Work required
Wherever the string "在上述示例中" shows up in the records below, return that line.

Supplied records
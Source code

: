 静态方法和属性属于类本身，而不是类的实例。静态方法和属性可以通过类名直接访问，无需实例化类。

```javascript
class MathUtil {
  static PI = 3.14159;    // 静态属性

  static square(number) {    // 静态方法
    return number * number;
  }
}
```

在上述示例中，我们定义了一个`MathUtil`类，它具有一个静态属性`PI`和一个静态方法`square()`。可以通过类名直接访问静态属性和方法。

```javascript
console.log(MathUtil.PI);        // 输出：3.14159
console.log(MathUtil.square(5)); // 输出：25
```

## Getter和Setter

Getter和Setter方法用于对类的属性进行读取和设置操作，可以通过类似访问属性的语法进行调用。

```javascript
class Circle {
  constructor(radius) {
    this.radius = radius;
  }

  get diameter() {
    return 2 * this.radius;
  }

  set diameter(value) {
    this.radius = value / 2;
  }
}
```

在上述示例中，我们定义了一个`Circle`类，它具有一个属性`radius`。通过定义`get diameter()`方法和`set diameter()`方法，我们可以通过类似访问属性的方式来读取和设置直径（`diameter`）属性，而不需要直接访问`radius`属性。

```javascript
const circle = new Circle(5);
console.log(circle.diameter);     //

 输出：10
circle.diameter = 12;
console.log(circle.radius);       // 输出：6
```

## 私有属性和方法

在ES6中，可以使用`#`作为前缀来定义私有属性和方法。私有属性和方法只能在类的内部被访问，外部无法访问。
...
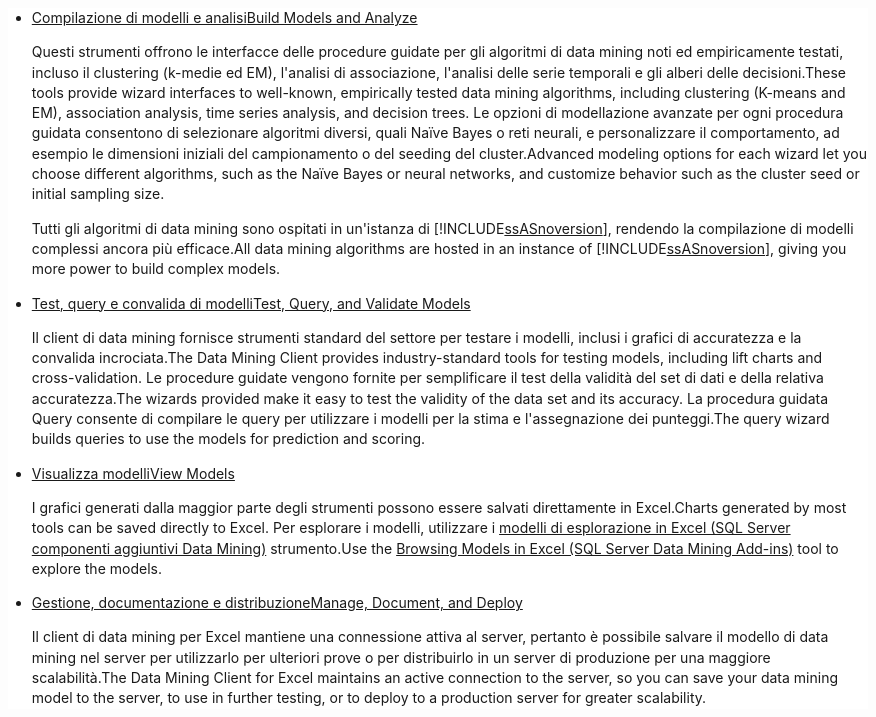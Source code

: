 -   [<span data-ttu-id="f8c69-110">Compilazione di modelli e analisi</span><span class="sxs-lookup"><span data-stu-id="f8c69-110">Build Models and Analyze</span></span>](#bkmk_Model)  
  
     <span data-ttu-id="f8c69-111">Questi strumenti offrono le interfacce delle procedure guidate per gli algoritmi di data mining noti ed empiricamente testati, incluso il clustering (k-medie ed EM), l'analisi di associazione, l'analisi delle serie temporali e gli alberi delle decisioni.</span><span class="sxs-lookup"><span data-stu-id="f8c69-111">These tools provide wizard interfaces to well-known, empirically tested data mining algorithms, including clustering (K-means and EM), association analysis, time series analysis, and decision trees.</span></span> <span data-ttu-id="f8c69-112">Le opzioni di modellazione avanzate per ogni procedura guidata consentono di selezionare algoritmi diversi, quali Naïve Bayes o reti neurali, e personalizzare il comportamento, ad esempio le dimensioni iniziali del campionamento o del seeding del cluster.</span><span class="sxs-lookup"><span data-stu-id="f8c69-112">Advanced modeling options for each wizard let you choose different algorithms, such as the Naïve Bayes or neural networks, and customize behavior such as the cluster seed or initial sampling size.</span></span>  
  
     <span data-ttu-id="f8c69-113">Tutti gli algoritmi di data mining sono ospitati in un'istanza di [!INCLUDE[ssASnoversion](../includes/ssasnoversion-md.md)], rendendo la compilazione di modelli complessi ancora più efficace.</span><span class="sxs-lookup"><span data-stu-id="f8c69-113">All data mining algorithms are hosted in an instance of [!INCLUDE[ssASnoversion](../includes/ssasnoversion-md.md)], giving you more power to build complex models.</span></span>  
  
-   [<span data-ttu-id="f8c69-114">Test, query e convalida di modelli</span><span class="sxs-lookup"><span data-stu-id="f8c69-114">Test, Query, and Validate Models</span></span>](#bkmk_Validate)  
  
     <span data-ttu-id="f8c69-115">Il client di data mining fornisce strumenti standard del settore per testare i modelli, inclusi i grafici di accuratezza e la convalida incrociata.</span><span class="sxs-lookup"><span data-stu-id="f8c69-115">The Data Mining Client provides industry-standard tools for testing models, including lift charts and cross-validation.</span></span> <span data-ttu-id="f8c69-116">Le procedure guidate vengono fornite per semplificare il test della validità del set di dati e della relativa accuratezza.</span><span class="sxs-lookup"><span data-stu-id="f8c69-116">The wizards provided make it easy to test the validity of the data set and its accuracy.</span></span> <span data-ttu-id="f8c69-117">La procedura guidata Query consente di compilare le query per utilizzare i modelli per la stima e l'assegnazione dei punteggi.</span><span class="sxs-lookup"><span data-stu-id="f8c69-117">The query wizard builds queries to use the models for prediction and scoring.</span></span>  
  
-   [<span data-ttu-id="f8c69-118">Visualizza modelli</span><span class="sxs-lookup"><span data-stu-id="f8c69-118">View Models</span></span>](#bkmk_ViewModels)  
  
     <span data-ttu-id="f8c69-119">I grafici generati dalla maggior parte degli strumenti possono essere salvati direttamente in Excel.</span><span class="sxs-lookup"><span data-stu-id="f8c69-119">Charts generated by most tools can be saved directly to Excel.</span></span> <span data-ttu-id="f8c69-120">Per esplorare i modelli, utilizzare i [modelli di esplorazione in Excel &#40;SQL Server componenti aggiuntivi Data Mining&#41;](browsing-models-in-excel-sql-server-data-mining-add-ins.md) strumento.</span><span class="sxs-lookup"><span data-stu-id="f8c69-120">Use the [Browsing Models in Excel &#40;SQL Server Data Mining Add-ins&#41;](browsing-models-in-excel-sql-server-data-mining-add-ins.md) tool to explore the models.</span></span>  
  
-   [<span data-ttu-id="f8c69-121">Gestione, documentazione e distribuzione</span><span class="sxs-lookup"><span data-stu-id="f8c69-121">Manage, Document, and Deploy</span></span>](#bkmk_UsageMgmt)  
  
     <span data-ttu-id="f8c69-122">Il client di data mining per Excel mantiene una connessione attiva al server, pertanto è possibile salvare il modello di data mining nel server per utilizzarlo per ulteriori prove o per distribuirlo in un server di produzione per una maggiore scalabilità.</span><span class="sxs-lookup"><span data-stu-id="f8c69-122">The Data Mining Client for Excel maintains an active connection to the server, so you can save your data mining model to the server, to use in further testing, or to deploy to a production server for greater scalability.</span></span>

Expected output
在上述示例中，我们定义了一个`MathUtil`类，它具有一个静态属性`PI`和一个静态方法`square()`。可以通过类名直接访问静态属性和方法。
在上述示例中，我们定义了一个`Circle`类，它具有一个属性`radius`。通过定义`get diameter()`方法和`set diameter()`方法，我们可以通过类似访问属性的方式来读取和设置直径（`diameter`）属性，而不需要直接访问`radius`属性。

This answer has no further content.